For Goethe, the only way to approach phenomena is through a process of experience, intuition and phenomenology which integrates a singular thing from a myriad of different contexts and viewpoints. In the Goethean Science, the only way to enact good science is to accumulate a myriad of personal experience with the object of matter, and then to allow that multiplicity of object awareness to synthesize into a “higher knowledge”. As he writes:

“When we attain an overview of all of [the experiences] we see that they constitute, as it were, one single experiment, one experience presented from manifold perspectives. Such an experience consisting of a multitude of others is an experience of a higher order.” (ibid)

Recognizing the underlying unity that exists within the natural world, he fundamentally questioned the reductionist approach that dissects and isolates elements. It’s in this way that by questioning fragmentation and embracing the unity of phenomena, Goethe's holistic science encourages an organic perception, inviting us to understand the integral nature of the world.

Experimental Proofs are Illusory

It may seem from the above sections that Goethe was a thinker fundamentally antithetical to modern science, and totally romantic in his ideals. But this is simply not the case. He dedicated a large portion of his life to science and admired its meaning and process. His primary concern with the trajectory of early modern science was that he felt it was theory-driven and had the effect of producing incomplete knowledge disassociated from reality.

One of the ways in which he saw the mainstream trajectory of early modern science to be error-prone was its fascination with single facts being proven and verified by experimentation. As he writes, “let me say something that may seem paradoxical. I dare to claim that one experiment, and even several of them, does not prove anything and that nothing is more dangerous than wanting to prove a thesis directly by means of an experiment (ibid).”

But how could he write this and still consider himself to be a scientist?

Obtaining a multiplicity of experiences of a single thing was extremely important for Goethe. This goes back to our earlier idea, “In living nature nothing happens that is not in connection with a whole.” What he is stating here, is that because everything is connected in nature, an experiment proving a fact no matter how many times it is repeated, isn’t a truth because it doesn’t account for the interrelated operations of the whole. This is why he wrote, “Once we have carried out an experiment, we cannot be careful enough to examine other bordering phenomena and what follows next. This is more important than looking at the experiment in itself.”
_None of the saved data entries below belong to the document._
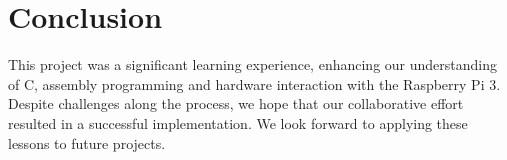 \documentclass[9pt,a4paper,twoside]{tau-class/tau}
\begin{document}
    \section{Conclusion} 
    This project was a significant learning experience, enhancing our understanding of C, assembly programming and hardware interaction with the Raspberry Pi 3. Despite challenges along the process, we hope that our collaborative effort resulted in a successful implementation. We look forward to applying these lessons to future projects. 
\end{document}
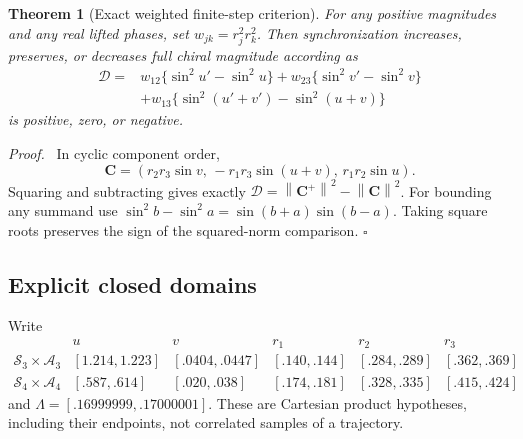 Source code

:\documentclass[11pt,a4paper]{article}
\numberwithin{equation}{section}
\newtheorem{theorem}{Theorem}[section]
\newenvironment{proof}[1][Proof]{\par\noindent\textit{#1.}\ \ignorespaces}
{\unskip\nobreak\hfill$\square$\par}
\newcommand{\norm}[1]{\left\lVert#1\right\rVert}
\newcommand{\chiral}{\mathbf C}
\begin{document}
\begin{theorem}[Exact weighted finite-step criterion]\label{thm:weighted}
For any positive magnitudes and any real lifted phases, set
$w_{jk}=r_j^2r_k^2$. Then synchronization increases, preserves, or decreases
full chiral magnitude according as
\begin{equation}\label{eq:weighted}
\begin{aligned}
\mathcal D={}&w_{12}\{\sin^2u'-\sin^2u\}
+w_{23}\{\sin^2v'-\sin^2v\}\\
&+w_{13}\{\sin^2(u'+v')-\sin^2(u+v)\}
\end{aligned}
\end{equation}
is positive, zero, or negative.
\end{theorem}
\begin{proof}
In cyclic component order,
\[
\chiral=(r_2r_3\sin v,\,-r_1r_3\sin(u+v),\,r_1r_2\sin u).
\]
Squaring and subtracting gives exactly
$\mathcal D=\norm{\chiral^+}^2-\norm{\chiral}^2$.
For bounding any summand use
$\sin^2b-\sin^2a=\sin(b+a)\sin(b-a)$.
Taking square roots preserves the sign of the squared-norm comparison.
\end{proof}

\subsection{Explicit closed domains}\label{sec:domaintheorems}
Write
\begin{equation}\label{eq:domains}
\begin{array}{c|cc|ccc}
&u&v&r_1&r_2&r_3\\ \hline
\mathcal S_3\times\mathcal A_3&
[1.214,1.223]&[.0404,.0447]&[.140,.144]&[.284,.289]&[.362,.369]\\
\mathcal S_4\times\mathcal A_4&
[.587,.614]&[.020,.038]&[.174,.181]&[.328,.335]&[.415,.424]
\end{array}
\end{equation}
and $\Lambda=[.16999999,.17000001]$.
These are Cartesian product hypotheses, including their endpoints, not
correlated samples of a trajectory.
\end{document}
Why is Goethe’s Holistic Science Important?

Goethe’s approach to science was never adopted in the mainstream scientific community, even though it had a profound effect in art, philosophy, and education. The mainstream model of science has moved forward using the “reductive leading edge”, substantiated by a well developed system of disciplinary empirical compounding. Facts are proven by experimentation, and these facts compound to form a solid foundation of knowledge.

This knowledge system however, while it has compounded to produce incredible human creations, has done so with an extraordinarily limited awareness of its embeddedness in a network of interrelations.
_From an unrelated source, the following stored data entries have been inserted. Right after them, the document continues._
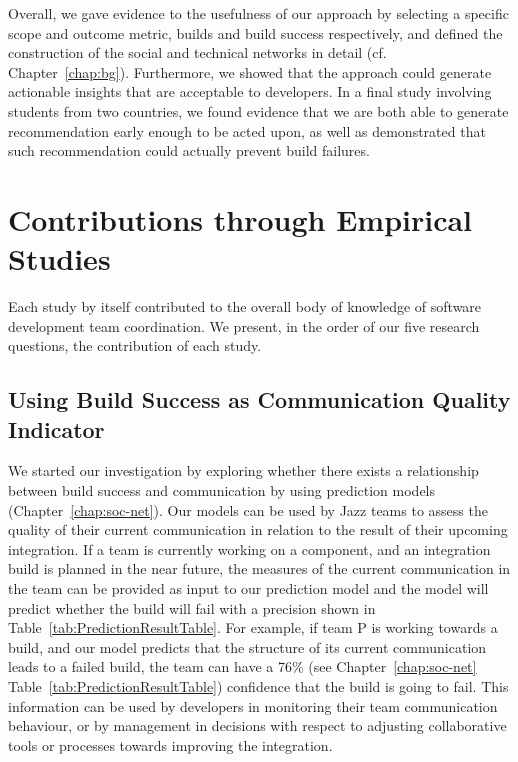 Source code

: Overall, we gave evidence to the usefulness of our approach by selecting a specific scope and outcome metric, builds and build success respectively, and defined the construction of the social and technical networks in detail (cf. Chapter~\ref{chap:bg}).
Furthermore, we showed that the approach could generate actionable insights that are acceptable to developers.
In a final study involving students from two countries, we found evidence that we are both able to generate recommendation early enough to be acted upon, as well as demonstrated that such recommendation could actually prevent build failures.



\section{Contributions through Empirical Studies}
\label{sec:cont:emp}
Each study by itself contributed to the overall body of knowledge of software development team coordination.
We present, in the order of our five research questions, the contribution of each  study.


\subsection{Using Build Success as Communication Quality Indicator}
\label{subsec:practicalimpl}
%
We started our investigation by exploring whether there exists a relationship between build success and communication by using prediction models (Chapter~\ref{chap:soc-net}).
Our models can be used by Jazz teams to assess the quality of their current
communication in relation to the result of their upcoming integration. If a team
is currently working on a component, and an integration build is planned in the
near future, the measures of the current communication in the team can be
provided as input to our prediction model and the model will predict whether the
build will fail with a precision shown in Table~\ref{tab:PredictionResultTable}.
For example, if team P is working towards a build, and our model predicts that the
structure of its current communication leads to a failed build, the team can have
a 76\% (see Chapter~\ref{chap:soc-net} Table~\ref{tab:PredictionResultTable}) confidence that the build is
going to fail. This information can be used by developers in monitoring their
team communication behaviour, or by management in decisions with respect to
adjusting collaborative tools or processes towards improving the integration.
It seems that today, the cracks in the foundation of modern science are growing. For 400 years, we have been using the isolated findings of mainstream science to create the anthropocenic world. Civilization is entering a state of potentially irremediable metacrisis due to our effects upon the Earth System. Small things we thought weren’t a problem in isolation, such as an economic logic of infinite extraction, non-circular waste-systems, and the rapid invention and use of new chemicals, have potentially pushed the Earth System into planetary destabilization.

Our knowledge systems need to evolve in order to be able to adequately adapt to the planetary meta-dynamics of our time, and Goethe offers us helpful advice along the way.